ÁNGELUS
Domingo 13 de enero de 2013
Queridos hermanos y hermanas:
Con este domingo después de la Epifanía concluye el Tiempo litúrgico de Navidad: tiempo de luz, la luz de Cristo que, como nuevo sol aparecido en el horizonte de la humanidad, dispersa las tinieblas del mal y de la ignorancia. Celebramos hoy la fiesta del Bautismo de Jesús: aquel Niño, hijo de la Virgen, a quien hemos contemplado en el misterio de su nacimiento, le vemos hoy adulto entrar en las aguas del río Jordán y santificar así todas las aguas y el cosmos entero –como evidencia la tradición oriental. Pero ¿por qué Jesús, en quien no había sombra de pecado, fue a que Juan le bautizara? ¿Por qué quiso realizar ese gesto de penitencia y conversión junto a tantas personas que querían de esta forma prepararse a la venida del Mesías? Ese gesto –que marca el inicio de la vida pública de Cristo– se sitúa en la misma línea de la Encarnación, del descendimiento de Dios desde el más alto de los cielos hasta el abismo de los infiernos. El sentido de este movimiento de abajamiento divino se resume en una única palabra: amor, que es el nombre mismo de Dios. Escribe el apóstol Juan: "En esto se manifestó el amor que Dios nos tiene: en que Dios envió al mundo a su Unigénito, para que vivamos por medio de Él", y le envió "como víctima de propiciación por nuestros pecados" (1Jn 4, 9-10). He aquí por qué el primer acto público de Jesús fue recibir el bautismo de Juan, quien, al verle llegar, dijo: "Este es el Cordero de Dios, que quita el pecado del mundo" (Jn 1, 29).

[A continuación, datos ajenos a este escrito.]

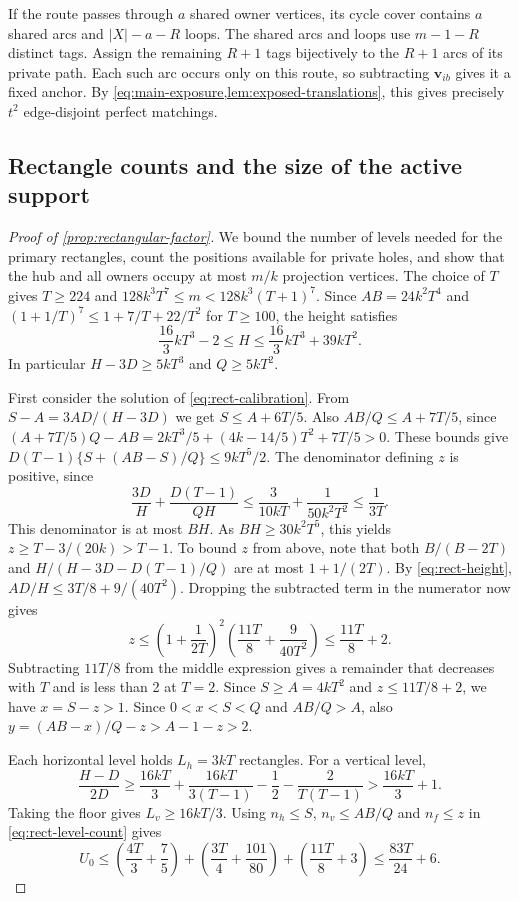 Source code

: \documentclass[10pt]{article}
\numberwithin{equation}{section}
\theoremstyle{definition}
\begin{document}
If the route passes through $a$ shared owner vertices, its cycle cover contains $a$ shared arcs and $|X|-a-R$ loops. The shared arcs and loops use $m-1-R$ distinct tags. Assign the remaining $R+1$ tags bijectively to the $R+1$ arcs of its private path. Each such arc occurs only on this route, so subtracting $\mathbf v_{ib}$ gives it a fixed anchor. By \cref{eq:main-exposure,lem:exposed-translations}, this gives precisely $t^2$ edge-disjoint perfect matchings.

\subsection{Rectangle counts and the size of the active support}\label{app:rect-support}

\begin{proof}[Proof of \cref{prop:rectangular-factor}]
We bound the number of levels needed for the primary rectangles, count the positions available for private holes, and show that the hub and all owners occupy at most $m/k$ projection vertices. The choice of $T$ gives $T\ge224$ and $128k^3T^7\le m<128k^3(T+1)^7$. Since $AB=24k^2T^4$ and $(1+1/T)^7\le1+7/T+22/T^2$ for $T\ge100$, the height satisfies
\begin{equation}\label{eq:rect-height}
 \frac{16}{3}kT^3-2\le H\le\frac{16}{3}kT^3+39kT^2 .
\end{equation}
In particular $H-3D\ge5kT^3$ and $Q\ge5kT^2$.

First consider the solution of \cref{eq:rect-calibration}. From $S-A=3AD/(H-3D)$ we get $S\le A+6T/5$. Also $AB/Q\le A+7T/5$, since $(A+7T/5)Q-AB=2kT^3/5+(4k-14/5)T^2+7T/5>0$. These bounds give $D(T-1)\{S+(AB-S)/Q\}\le9kT^5/2$. The denominator defining $z$ is positive, since
\[
 \frac{3D}{H}+\frac{D(T-1)}{QH}
 \le\frac{3}{10kT}+\frac1{50k^2T^2}\le\frac1{3T}.
\]
This denominator is at most $BH$. As $BH\ge30k^2T^5$, this yields $z\ge T-3/(20k)>T-1$. To bound $z$ from above, note that both $B/(B-2T)$ and $H/(H-3D-D(T-1)/Q)$ are at most $1+1/(2T)$. By \cref{eq:rect-height}, $AD/H\le3T/8+9/(40T^2)$. Dropping the subtracted term in the numerator now gives
\[
 z\le\left(1+\frac1{2T}\right)^2
       \left(\frac{11T}{8}+\frac9{40T^2}\right)\le\frac{11T}{8}+2 .
\]
Subtracting $11T/8$ from the middle expression gives a remainder that decreases with $T$ and is less than 2 at $T=2$. Since $S\ge A=4kT^2$ and $z\le11T/8+2$, we have $x=S-z>1$. Since $0<x<S<Q$ and $AB/Q>A$, also $y=(AB-x)/Q-z>A-1-z>2$.

Each horizontal level holds $L_h=3kT$ rectangles. For a vertical level,
\[
 \frac{H-D}{2D}
 \ge\frac{16kT}{3}+\frac{16kT}{3(T-1)}-\frac12-\frac{2}{T(T-1)}
 >\frac{16kT}{3}+1.
\]
Taking the floor gives $L_v\ge16kT/3$. Using $n_h\le S$, $n_v\le AB/Q$ and $n_f\le z$ in \cref{eq:rect-level-count} gives
\begin{equation}\label{eq:rect-levels}
 U_0\le\left(\frac{4T}{3}+\frac75\right)
      +\left(\frac{3T}{4}+\frac{101}{80}\right)
      +\left(\frac{11T}{8}+3\right)
 \le\frac{83T}{24}+6.
\end{equation}


\end{proof}
\end{document}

Narra el evangelista Lucas que mientras Jesús, recibido el bautismo, "oraba, se abrieron los cielos, bajó el Espíritu Santo sobre Él con apariencia corporal semejante a una paloma y vino una voz del cielo: "Tú eres mi Hijo, el amado; en ti me complazco"" (Lc 3, 21-22). Este Jesús es el Hijo de Dios que está totalmente sumergido en la voluntad de amor del Padre. Este Jesús es aquél que morirá en la cruz y resucitará por el poder del mismo Espíritu que ahora se posa sobre Él y le consagra. Este Jesús es el hombre nuevo que quiere vivir como hijo de Dios, o sea, en el amor; el hombre que, frente al mal del mundo, elige el camino de la humildad y de la responsabilidad, elige no salvarse a sí mismo, sino ofrecer la propia vida por la verdad y la justicia. Ser cristianos significa vivir así, pero este tipo de vida comporta un renacimiento: renacer de lo alto, de Dios, de la Gracia, Este renacimiento es el Bautismo, que Cristo ha donado a la Iglesia para regenerar a los hombres a una vida nueva. Afirma un antiguo texto atribuido a san Hipólito: "Quien entra con fe en este baño de regeneración, renuncia al diablo y se alinea con Cristo, reniega del enemigo y reconoce que Cristo es Dios, se despoja de la esclavitud y se reviste de la adopción filial" (Discurso sobre la Epifanía, 10: pg 10, 862).
Según la tradición, esta mañana he tenido la alegría de bautizar a un nutrido grupo de niños nacidos en los últimos tres o cuatro meses. En este momento desearía extender mi oración y mi bendición a todos los neonatos; pero sobre todo invitar a todos a hacer memoria del propio Bautismo, de aquel renacimiento espiritual que nos abrió el camino de la vida eterna. Que cada cristiano, en este Año de la fe, redescubra la belleza de haber renacido de lo alto, del amor de Dios, y viva como hijo de Dios.